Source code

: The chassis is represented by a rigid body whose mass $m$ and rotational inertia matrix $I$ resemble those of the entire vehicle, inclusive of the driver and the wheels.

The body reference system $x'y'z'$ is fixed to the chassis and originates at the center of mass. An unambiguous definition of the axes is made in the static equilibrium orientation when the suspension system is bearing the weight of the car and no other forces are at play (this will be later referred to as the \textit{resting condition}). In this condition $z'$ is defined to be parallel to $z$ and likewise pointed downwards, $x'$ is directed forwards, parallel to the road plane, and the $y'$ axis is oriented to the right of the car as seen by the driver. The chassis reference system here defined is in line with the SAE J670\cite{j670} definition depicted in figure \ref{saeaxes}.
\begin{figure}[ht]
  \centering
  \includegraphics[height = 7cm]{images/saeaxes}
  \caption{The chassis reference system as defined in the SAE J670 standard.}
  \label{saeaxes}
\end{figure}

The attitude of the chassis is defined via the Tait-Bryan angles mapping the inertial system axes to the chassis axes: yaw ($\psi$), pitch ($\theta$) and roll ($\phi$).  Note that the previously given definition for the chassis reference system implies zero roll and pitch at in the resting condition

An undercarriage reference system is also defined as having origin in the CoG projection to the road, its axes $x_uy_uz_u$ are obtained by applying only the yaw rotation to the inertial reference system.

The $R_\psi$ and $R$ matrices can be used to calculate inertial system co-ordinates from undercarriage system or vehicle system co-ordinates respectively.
---
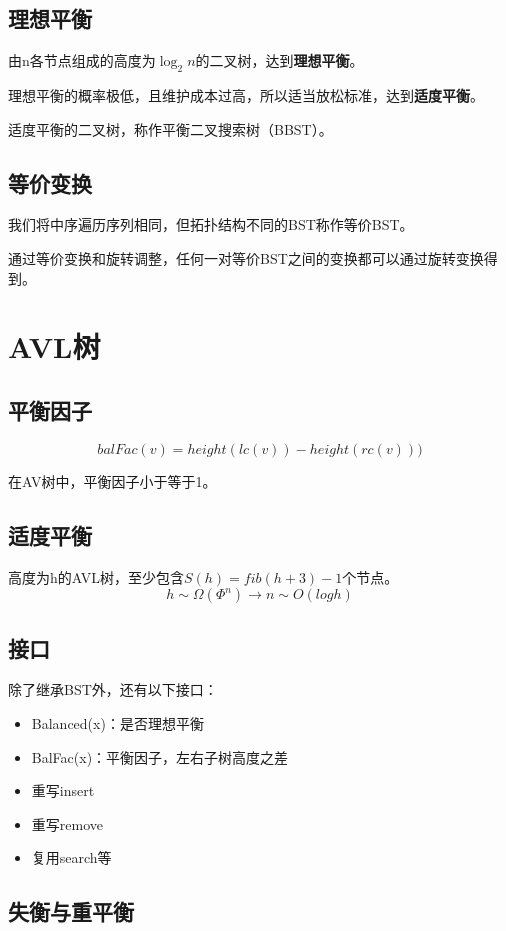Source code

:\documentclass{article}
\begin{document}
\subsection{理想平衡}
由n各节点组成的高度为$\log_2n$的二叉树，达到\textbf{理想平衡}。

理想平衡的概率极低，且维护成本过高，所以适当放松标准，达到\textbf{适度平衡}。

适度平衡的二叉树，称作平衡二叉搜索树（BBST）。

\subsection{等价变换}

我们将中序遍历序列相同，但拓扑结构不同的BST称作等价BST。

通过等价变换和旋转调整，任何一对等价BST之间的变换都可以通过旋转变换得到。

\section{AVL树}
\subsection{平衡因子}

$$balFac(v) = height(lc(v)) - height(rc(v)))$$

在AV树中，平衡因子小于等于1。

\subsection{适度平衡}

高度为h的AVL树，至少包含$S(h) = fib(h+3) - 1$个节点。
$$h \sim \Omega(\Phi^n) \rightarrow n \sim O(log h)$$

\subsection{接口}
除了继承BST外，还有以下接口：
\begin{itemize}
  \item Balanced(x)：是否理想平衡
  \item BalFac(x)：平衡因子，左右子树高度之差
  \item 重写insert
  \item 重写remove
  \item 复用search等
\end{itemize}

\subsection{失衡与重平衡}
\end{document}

** Exercise goal **
The expected result is a copy of each line in the records where "inertial" appears.

** Response below **
The attitude of the chassis is defined via the Tait-Bryan angles mapping the inertial system axes to the chassis axes: yaw ($\psi$), pitch ($\theta$) and roll ($\phi$).  Note that the previously given definition for the chassis reference system implies zero roll and pitch at in the resting condition
An undercarriage reference system is also defined as having origin in the CoG projection to the road, its axes $x_uy_uz_u$ are obtained by applying only the yaw rotation to the inertial reference system.
The $R_\psi$ and $R$ matrices can be used to calculate inertial system co-ordinates from undercarriage system or vehicle system co-ordinates respectively.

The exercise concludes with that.